**PROBLEM TO WORK ON**
Out of the records below, copy all lines in which the word "begin" occurs.

[Collected data]
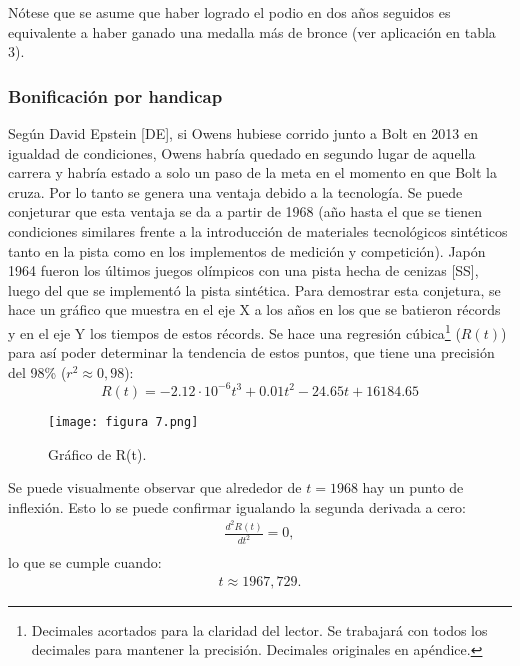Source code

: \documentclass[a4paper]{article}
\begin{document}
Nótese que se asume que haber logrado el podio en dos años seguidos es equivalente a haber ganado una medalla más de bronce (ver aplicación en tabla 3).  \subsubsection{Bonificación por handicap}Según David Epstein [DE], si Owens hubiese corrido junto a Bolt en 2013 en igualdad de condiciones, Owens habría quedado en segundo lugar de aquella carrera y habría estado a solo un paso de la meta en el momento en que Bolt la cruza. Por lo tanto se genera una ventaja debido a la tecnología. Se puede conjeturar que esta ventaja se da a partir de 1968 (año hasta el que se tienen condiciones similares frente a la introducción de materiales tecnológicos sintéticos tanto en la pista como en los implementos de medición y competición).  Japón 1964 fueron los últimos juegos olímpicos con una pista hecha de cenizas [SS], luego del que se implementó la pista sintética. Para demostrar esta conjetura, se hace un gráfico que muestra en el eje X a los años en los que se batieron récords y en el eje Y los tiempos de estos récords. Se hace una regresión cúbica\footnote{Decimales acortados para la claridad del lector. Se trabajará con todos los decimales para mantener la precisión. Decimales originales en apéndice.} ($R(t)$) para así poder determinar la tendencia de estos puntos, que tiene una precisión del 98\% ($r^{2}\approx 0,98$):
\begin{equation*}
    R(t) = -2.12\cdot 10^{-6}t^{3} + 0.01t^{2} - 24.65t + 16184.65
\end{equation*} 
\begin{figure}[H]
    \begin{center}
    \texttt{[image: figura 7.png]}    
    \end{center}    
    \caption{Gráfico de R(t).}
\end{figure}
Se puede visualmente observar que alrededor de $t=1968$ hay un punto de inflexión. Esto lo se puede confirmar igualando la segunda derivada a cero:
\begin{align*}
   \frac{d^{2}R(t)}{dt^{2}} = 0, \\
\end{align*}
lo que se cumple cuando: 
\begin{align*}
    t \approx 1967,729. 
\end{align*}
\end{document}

**ANSWER SECTION**
\begin{document}
\begin{equation*}
\begin{figure}[H]
    \begin{center}
\begin{align*}
\begin{align*}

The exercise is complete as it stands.